I was thinking "this is great, in time he might trust us further! Imagine walking around with a magpie familliar!" and the like.
However on Monday he was conspicuously absent from the garden. In the afternoon I was nosying about in the back of the garden and unfortunately noticed a bundle of black and white feathers. We assume it to be Gary, as although there are [many] other magpies in the vicinity, only Gary was unperturbed by humans. There were no marks on him, so it seems likely he died of stress [or something internal that we couldn't know].
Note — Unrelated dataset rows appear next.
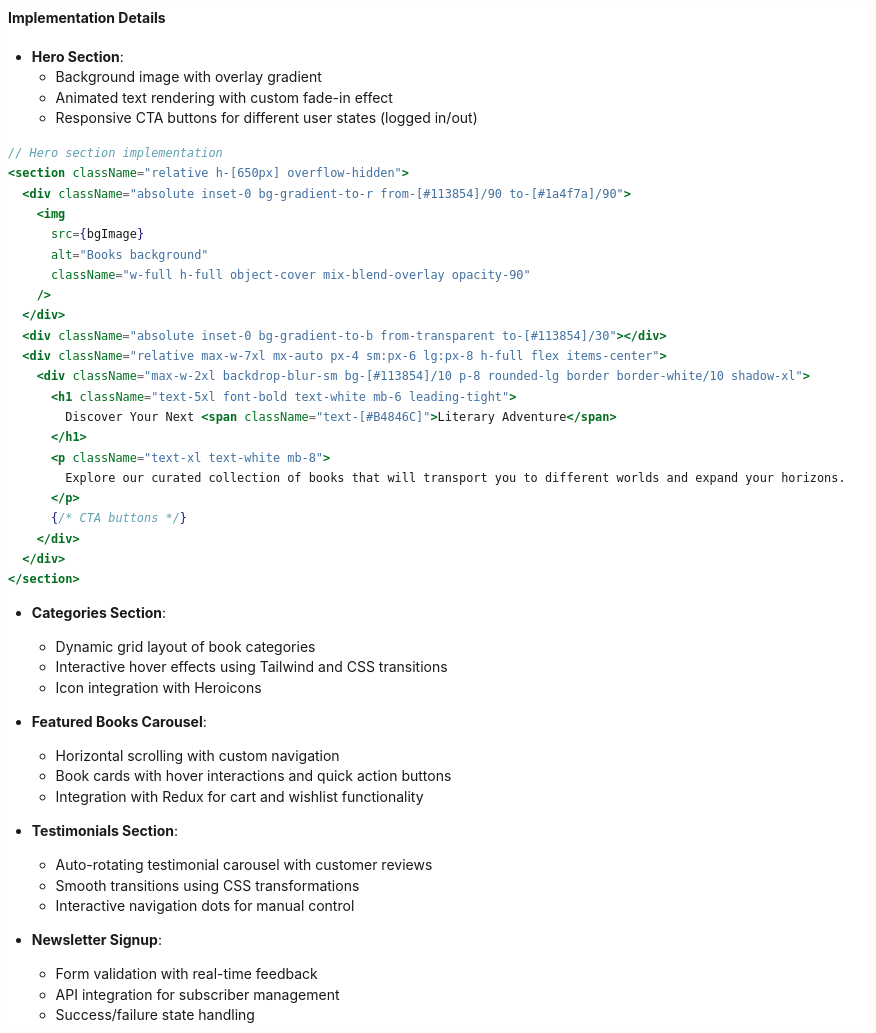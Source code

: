 #### Implementation Details

- **Hero Section**:
  - Background image with overlay gradient
  - Animated text rendering with custom fade-in effect
  - Responsive CTA buttons for different user states (logged in/out)

```jsx
// Hero section implementation
<section className="relative h-[650px] overflow-hidden">
  <div className="absolute inset-0 bg-gradient-to-r from-[#113854]/90 to-[#1a4f7a]/90">
    <img 
      src={bgImage} 
      alt="Books background" 
      className="w-full h-full object-cover mix-blend-overlay opacity-90" 
    />
  </div>
  <div className="absolute inset-0 bg-gradient-to-b from-transparent to-[#113854]/30"></div>
  <div className="relative max-w-7xl mx-auto px-4 sm:px-6 lg:px-8 h-full flex items-center">
    <div className="max-w-2xl backdrop-blur-sm bg-[#113854]/10 p-8 rounded-lg border border-white/10 shadow-xl">
      <h1 className="text-5xl font-bold text-white mb-6 leading-tight">
        Discover Your Next <span className="text-[#B4846C]">Literary Adventure</span>
      </h1>
      <p className="text-xl text-white mb-8">
        Explore our curated collection of books that will transport you to different worlds and expand your horizons.
      </p>
      {/* CTA buttons */}
    </div>
  </div>
</section>
```

- **Categories Section**:
  - Dynamic grid layout of book categories
  - Interactive hover effects using Tailwind and CSS transitions
  - Icon integration with Heroicons

- **Featured Books Carousel**:
  - Horizontal scrolling with custom navigation
  - Book cards with hover interactions and quick action buttons
  - Integration with Redux for cart and wishlist functionality

- **Testimonials Section**:
  - Auto-rotating testimonial carousel with customer reviews
  - Smooth transitions using CSS transformations
  - Interactive navigation dots for manual control

- **Newsletter Signup**:
  - Form validation with real-time feedback
  - API integration for subscriber management
  - Success/failure state handling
When we first encountered him [above] he was hanging round a parent - hoping to be fed. Unfortunately the parent had a new chick, and were doing their best to ignore him. This ostraciasation meant he was often on his own, and perhaps that's why he felt safer round people. Unfortunately birds are naturally social and as Gary wasn't included in any other groupings; this possibly contributed to his downfall.
I buried him in the back by the wall, as it felt wrong to do anything else with the body - other than return it to nature. It was an unusual privilege to touch the softness of his feathers [the ones at the back of the head are super fluffy], the firmness of his bill and admire the gleam of those wonderfully iridescent tail-feathers.
RIP Gary
It seems absurd to create an emotional attachment to an animal you've known for about 48 hours - but that's how strong the hook for creating a connection with nature is. Ok that, wishful thinking and a touch of anthropomorphism.
It's a strange emotional phenomenon when you find yourself with an opportunity for an interaction with essentially a wild animal. I think most people get it. It's a chance to reach out [figuratively] and reconnect with nature. Nature has offered us a 'hook', an invitation to be involved, be part of the bigger picture - that we're always talking about, but so few of us actually experience in the flesh. We want to be connected to nature, but we have evolved so far from our roots that we have forgotten the correct language, the subtle nuances of how to communicate, the secret knock or password of how to get back in.
I know I'm luckier than most. Just this evening I spoon fed a hedgehog. For me, the magic never gets old. Everytime there's some animal or bird or plant doing something different, I have to stop whatever I'm doing and immerse myself in another of nature's lessons.